Each former Shin Bet leader is identified only once at the outset of their studio interviews (conducted separately). After that, between the subtitles and Moreh’s computer graphics (often simulating real events), their identities blur together—bald buy, glasses guy, suspenders guy, blue-shirt guy, guy with darker blue shirt with a Nordstrom logo, etc. This may be more intentional than sloppy on the director’s part, since the six-man chorus speaks with a kind of unified, oracular authority. Mistakes were made, they say. We killed prisoners. We became too brutal. We tortured. We failed to protect Yitzhak Rabin from assassination by a right-wing Jew. We’ve only managed the problem of Palestinian violence, not solved it.

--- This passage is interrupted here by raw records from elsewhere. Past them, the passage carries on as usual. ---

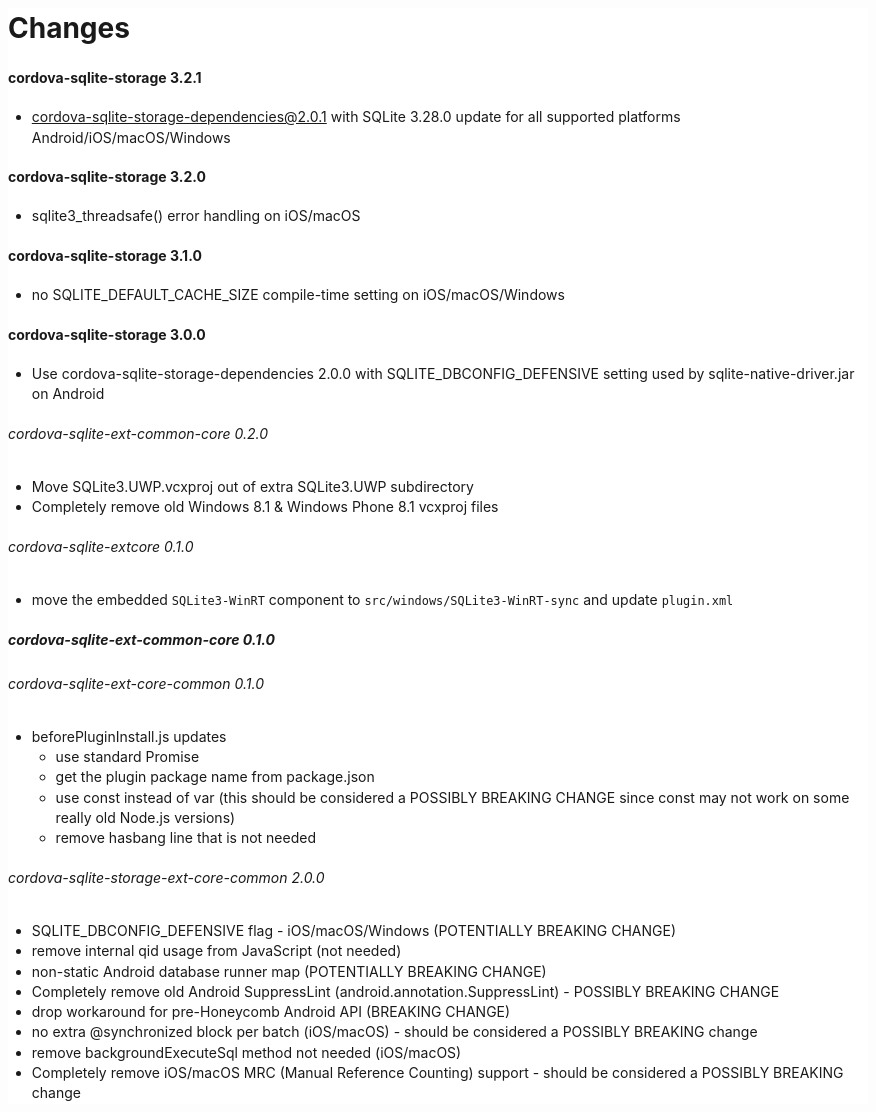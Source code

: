 # Changes

#### cordova-sqlite-storage 3.2.1

- cordova-sqlite-storage-dependencies@2.0.1 with SQLite 3.28.0 update for all supported platforms Android/iOS/macOS/Windows

#### cordova-sqlite-storage 3.2.0

- sqlite3_threadsafe() error handling on iOS/macOS

#### cordova-sqlite-storage 3.1.0

- no SQLITE_DEFAULT_CACHE_SIZE compile-time setting on iOS/macOS/Windows

#### cordova-sqlite-storage 3.0.0

- Use cordova-sqlite-storage-dependencies 2.0.0 with SQLITE_DBCONFIG_DEFENSIVE setting used by sqlite-native-driver.jar on Android

###### cordova-sqlite-ext-common-core 0.2.0

- Move SQLite3.UWP.vcxproj out of extra SQLite3.UWP subdirectory
- Completely remove old Windows 8.1 & Windows Phone 8.1 vcxproj files

###### cordova-sqlite-extcore 0.1.0

- move the embedded `SQLite3-WinRT` component to `src/windows/SQLite3-WinRT-sync` and update `plugin.xml`

##### cordova-sqlite-ext-common-core 0.1.0

###### cordova-sqlite-ext-core-common 0.1.0

- beforePluginInstall.js updates
  - use standard Promise
  - get the plugin package name from package.json
  - use const instead of var (this should be considered a POSSIBLY BREAKING CHANGE since const may not work on some really old Node.js versions)
  - remove hasbang line that is not needed

###### cordova-sqlite-storage-ext-core-common 2.0.0

- SQLITE_DBCONFIG_DEFENSIVE flag - iOS/macOS/Windows (POTENTIALLY BREAKING CHANGE)
- remove internal qid usage from JavaScript (not needed)
- non-static Android database runner map (POTENTIALLY BREAKING CHANGE)
- Completely remove old Android SuppressLint (android.annotation.SuppressLint) - POSSIBLY BREAKING CHANGE
- drop workaround for pre-Honeycomb Android API (BREAKING CHANGE)
- no extra @synchronized block per batch (iOS/macOS) - should be considered a POSSIBLY BREAKING change
- remove backgroundExecuteSql method not needed (iOS/macOS)
- Completely remove iOS/macOS MRC (Manual Reference Counting) support - should be considered a POSSIBLY BREAKING change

Basically, though no one wants to come out and say it, the Six-Day War was a Pyrrhic victory, the acquisition of a demographic time bomb compounded by Israel’s settlement policies. Moreh turns the best quotes into damning chapter headings (“Forget About Morality,” etc.), adding his own editorial guidance to the chorus. There’s little doubt he himself is a Haaretz-reading man of the left, but Moreh is hardly twisting arms here. He’s planning a longer TV version of The Gatekeepers for Israel, where it ought to have the greatest impact, though one suspects viewership will conform to existing political leanings. Will it be seen in the Occupied Territories? Whatever the market or wherever the viewer, one statement rings universal, and ex–Shin Bet chief Yuval Diskin puts it in English for global emphasis: “One man’s terrorist is another man’s freedom fighter.” Brian Miller
Like Someone in Love
Opens Fri., March 15 at Egyptian. Not Rated. 109 Minutes.
A kindly old professor is reinvigorated by befriending a vulnerable young call girl. If that story sounds familiar, Iranian director Abbas Kiarostami is also aware he’s working with stock elements in his latest mini-meta-drama. The twist is that the widowed professor (Tadashi Okuno) and the girl (Rin Takanashi) are Japanese, and Kiarostami, a fixture of European art-house cinema, doesn’t speak the language. He also shot his prior Certified Copy outside Iran, and that two-hander gradually morphed from a Juliette Binoche rom-com into something larger and more ruminative—like origami unfolded. By contrast, Like Someone in Love feels smaller, a strict exercise in story and character constraint. As they talk—there is no sex—and drive around Tokyo in a Volvo station wagon, the professor and the girl don’t change, and Kiarostami (Taste of Cherry, ABC Africa) hardly seems interested in change. There’s just a shifting of mood and nuance as the girl shares her troubles and the professor frets about them; it’s like watching the vapors from a cooling cup of tea.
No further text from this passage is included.